### [Data section]
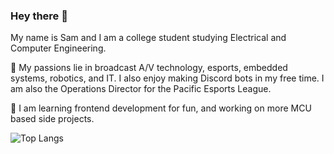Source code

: ### Hey there 👋
My name is Sam and I am a college student studying Electrical and Computer Engineering. 

🔭 My passions lie in broadcast A/V technology, esports, embedded systems, robotics, and IT. I also enjoy making Discord bots in my free time. I am also the Operations Director for the Pacific Esports League.

🌱 I am learning frontend development for fun, and working on more MCU based side projects.

![Top Langs](https://github-readme-stats.vercel.app/api/top-langs/?username=saamstep&langs_count=8)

### [Instructions for the task]
Line by line and exactly, write out the material above. Skip the pictures.

### [Exercise response]
Source code

: ### Hey there 👋
My name is Sam and I am a college student studying Electrical and Computer Engineering. 

🔭 My passions lie in broadcast A/V technology, esports, embedded systems, robotics, and IT. I also enjoy making Discord bots in my free time. I am also the Operations Director for the Pacific Esports League.

🌱 I am learning frontend development for fun, and working on more MCU based side projects.

![Top Langs](https://github-readme-stats.vercel.app/api/top-langs/?username=saamstep&langs_count=8)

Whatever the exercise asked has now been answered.